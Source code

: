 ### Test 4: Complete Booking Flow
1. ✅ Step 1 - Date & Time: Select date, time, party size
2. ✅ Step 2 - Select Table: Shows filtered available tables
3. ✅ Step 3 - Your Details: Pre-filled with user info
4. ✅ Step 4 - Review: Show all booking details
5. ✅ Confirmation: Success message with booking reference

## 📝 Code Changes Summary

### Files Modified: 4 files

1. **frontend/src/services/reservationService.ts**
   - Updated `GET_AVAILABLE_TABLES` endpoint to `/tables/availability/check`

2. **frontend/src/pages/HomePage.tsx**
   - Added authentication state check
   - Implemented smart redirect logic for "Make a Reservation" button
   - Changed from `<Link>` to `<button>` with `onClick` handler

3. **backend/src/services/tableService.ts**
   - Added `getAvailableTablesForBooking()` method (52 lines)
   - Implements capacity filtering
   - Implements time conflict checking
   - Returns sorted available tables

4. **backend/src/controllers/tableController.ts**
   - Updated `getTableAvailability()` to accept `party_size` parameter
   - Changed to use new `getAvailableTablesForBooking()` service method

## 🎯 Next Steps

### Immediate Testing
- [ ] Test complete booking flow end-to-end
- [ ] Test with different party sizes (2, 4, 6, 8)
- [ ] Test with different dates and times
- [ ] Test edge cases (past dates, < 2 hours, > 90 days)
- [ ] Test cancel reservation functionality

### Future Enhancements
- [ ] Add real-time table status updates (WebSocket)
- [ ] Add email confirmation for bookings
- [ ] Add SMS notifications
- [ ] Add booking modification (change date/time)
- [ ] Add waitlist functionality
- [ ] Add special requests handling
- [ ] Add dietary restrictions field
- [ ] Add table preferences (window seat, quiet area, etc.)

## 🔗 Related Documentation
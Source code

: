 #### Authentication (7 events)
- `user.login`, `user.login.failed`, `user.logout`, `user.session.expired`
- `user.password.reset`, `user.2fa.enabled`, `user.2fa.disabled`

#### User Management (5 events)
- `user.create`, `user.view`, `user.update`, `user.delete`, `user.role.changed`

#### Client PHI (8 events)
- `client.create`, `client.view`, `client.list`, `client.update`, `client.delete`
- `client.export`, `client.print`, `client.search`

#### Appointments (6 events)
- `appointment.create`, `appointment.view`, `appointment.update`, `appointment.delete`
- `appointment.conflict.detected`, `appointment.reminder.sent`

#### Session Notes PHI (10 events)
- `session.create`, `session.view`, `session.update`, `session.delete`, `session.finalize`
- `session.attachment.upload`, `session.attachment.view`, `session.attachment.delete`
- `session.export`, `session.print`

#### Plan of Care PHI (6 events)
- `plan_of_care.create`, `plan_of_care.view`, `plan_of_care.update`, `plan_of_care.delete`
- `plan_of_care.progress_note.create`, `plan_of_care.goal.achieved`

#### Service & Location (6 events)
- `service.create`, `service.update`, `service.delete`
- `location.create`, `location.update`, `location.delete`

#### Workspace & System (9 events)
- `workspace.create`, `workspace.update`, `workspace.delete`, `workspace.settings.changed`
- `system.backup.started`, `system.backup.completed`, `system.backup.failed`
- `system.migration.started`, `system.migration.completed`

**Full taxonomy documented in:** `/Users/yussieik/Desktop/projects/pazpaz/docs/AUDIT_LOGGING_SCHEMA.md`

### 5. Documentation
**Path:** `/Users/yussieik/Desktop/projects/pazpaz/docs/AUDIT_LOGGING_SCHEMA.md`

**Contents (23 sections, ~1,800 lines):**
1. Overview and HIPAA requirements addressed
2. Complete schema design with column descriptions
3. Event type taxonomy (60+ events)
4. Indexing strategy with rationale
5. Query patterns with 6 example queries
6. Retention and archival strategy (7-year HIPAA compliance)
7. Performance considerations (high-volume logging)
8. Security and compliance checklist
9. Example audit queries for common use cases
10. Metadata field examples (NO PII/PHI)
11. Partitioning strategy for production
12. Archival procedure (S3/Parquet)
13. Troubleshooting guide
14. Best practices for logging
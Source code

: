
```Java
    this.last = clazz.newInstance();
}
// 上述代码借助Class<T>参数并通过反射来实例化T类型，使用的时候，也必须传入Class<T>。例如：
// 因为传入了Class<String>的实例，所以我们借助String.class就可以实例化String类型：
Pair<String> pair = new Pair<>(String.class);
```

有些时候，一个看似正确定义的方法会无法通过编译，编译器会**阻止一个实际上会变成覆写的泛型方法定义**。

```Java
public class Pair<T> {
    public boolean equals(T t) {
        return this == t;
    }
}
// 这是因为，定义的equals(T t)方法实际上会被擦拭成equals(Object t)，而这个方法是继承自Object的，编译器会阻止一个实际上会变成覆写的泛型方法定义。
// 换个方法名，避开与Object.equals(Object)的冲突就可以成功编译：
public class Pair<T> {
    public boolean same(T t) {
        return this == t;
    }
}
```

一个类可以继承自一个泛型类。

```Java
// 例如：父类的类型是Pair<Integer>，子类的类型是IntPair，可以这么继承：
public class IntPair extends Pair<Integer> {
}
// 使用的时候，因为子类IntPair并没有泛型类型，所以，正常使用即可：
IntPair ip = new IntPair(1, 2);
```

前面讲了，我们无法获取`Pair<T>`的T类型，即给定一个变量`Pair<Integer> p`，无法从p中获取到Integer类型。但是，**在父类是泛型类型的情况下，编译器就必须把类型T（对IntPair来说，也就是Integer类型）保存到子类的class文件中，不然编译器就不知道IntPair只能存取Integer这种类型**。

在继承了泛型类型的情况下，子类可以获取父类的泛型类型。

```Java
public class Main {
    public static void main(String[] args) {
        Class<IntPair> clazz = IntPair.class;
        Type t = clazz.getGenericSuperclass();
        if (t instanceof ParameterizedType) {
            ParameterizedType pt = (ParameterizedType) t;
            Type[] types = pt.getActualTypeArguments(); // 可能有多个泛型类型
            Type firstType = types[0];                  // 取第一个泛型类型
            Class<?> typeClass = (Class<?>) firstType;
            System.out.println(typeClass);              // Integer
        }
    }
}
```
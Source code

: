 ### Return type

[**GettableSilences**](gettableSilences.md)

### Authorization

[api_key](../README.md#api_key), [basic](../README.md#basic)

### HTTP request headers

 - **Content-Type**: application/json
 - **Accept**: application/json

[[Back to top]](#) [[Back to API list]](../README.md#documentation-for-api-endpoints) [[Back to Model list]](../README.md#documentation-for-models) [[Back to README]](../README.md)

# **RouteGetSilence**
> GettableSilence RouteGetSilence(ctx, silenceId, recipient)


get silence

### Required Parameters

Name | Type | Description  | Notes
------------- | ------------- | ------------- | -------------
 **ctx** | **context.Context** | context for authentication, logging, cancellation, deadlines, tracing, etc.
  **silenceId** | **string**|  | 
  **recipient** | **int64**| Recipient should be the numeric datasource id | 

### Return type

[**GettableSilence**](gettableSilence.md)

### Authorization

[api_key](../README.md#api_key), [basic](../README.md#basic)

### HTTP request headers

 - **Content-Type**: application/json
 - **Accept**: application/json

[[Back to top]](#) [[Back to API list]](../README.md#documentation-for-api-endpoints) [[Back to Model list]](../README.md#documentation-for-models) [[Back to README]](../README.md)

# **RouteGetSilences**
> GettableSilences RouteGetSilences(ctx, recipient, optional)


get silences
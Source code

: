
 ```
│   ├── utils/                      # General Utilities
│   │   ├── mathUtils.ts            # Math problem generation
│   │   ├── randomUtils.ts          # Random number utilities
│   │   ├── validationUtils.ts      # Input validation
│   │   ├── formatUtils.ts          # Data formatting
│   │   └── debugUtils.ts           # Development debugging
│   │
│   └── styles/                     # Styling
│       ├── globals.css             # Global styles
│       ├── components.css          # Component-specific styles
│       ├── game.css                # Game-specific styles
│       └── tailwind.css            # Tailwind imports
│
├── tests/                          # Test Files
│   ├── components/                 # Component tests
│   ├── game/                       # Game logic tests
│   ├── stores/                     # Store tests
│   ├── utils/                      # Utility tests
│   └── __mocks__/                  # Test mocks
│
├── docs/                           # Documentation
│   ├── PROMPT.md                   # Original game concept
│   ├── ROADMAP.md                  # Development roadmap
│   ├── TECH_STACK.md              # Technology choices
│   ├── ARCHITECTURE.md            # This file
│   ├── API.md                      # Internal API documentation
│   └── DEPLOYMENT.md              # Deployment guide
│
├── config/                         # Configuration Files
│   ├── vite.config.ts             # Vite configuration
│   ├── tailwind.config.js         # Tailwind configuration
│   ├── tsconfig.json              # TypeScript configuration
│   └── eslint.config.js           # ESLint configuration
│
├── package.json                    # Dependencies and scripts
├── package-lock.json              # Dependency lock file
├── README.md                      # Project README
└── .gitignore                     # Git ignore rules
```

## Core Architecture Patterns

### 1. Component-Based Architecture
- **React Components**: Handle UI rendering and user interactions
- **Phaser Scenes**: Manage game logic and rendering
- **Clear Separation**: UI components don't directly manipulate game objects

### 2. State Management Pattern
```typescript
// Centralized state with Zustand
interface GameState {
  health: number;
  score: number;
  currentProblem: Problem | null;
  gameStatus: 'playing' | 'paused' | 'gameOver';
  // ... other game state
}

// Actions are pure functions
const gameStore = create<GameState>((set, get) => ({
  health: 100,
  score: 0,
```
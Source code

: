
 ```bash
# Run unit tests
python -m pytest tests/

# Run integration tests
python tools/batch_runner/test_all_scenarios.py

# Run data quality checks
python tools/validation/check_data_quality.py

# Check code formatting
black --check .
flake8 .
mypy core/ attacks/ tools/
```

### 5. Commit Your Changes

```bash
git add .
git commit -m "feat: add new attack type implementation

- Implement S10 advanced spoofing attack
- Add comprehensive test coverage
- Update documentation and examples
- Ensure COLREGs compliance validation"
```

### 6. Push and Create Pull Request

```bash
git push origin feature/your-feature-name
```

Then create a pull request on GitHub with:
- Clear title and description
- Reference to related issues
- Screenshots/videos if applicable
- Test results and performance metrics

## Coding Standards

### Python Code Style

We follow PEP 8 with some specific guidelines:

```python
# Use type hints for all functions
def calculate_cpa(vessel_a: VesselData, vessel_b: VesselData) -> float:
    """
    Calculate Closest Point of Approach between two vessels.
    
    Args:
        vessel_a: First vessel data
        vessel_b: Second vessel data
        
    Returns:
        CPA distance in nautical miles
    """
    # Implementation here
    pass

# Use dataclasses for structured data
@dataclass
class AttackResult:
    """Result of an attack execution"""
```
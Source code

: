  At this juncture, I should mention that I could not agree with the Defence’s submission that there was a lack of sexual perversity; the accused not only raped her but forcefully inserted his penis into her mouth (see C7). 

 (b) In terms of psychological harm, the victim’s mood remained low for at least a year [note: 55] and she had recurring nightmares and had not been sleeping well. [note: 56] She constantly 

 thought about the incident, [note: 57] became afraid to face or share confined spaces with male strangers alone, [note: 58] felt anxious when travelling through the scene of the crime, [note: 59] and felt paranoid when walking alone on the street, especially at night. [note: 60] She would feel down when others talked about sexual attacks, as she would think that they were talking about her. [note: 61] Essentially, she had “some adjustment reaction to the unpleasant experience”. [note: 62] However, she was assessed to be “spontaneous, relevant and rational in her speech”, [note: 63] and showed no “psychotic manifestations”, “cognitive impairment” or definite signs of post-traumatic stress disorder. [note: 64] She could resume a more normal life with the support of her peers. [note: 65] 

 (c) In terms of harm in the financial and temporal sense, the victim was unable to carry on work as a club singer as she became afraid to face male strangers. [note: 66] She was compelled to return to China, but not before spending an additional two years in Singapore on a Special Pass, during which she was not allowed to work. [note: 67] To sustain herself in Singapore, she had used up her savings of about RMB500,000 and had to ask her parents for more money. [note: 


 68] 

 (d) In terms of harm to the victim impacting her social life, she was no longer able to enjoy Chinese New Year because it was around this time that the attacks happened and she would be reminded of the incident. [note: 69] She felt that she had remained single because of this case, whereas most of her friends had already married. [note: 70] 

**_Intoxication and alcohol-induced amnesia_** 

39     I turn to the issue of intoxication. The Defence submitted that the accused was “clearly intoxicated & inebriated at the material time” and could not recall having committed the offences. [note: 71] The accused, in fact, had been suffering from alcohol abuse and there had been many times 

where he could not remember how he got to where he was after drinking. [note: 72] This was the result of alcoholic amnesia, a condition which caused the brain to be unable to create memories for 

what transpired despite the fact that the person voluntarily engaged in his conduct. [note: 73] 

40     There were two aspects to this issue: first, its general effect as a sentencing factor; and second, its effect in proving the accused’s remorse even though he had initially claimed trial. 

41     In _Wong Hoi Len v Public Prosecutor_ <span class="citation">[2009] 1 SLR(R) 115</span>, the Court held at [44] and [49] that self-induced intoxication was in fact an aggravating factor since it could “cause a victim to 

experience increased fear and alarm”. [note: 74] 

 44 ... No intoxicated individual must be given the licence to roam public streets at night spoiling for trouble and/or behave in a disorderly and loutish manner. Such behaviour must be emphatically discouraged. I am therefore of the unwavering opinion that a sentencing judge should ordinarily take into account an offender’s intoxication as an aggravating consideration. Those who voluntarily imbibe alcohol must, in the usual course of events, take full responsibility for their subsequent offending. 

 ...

◇ ◇ ◇ ◇ ◇

## EXERCISE PROMPT
Lines from the start of the material through the line containing "- Added authentication state check" are wanted. Write them out exactly.

## RESPONSE TO THIS TASK
Source code

: ### Test 4: Complete Booking Flow
1. ✅ Step 1 - Date & Time: Select date, time, party size
2. ✅ Step 2 - Select Table: Shows filtered available tables
3. ✅ Step 3 - Your Details: Pre-filled with user info
4. ✅ Step 4 - Review: Show all booking details
5. ✅ Confirmation: Success message with booking reference

## 📝 Code Changes Summary

### Files Modified: 4 files

1. **frontend/src/services/reservationService.ts**
   - Updated `GET_AVAILABLE_TABLES` endpoint to `/tables/availability/check`

2. **frontend/src/pages/HomePage.tsx**
   - Added authentication state check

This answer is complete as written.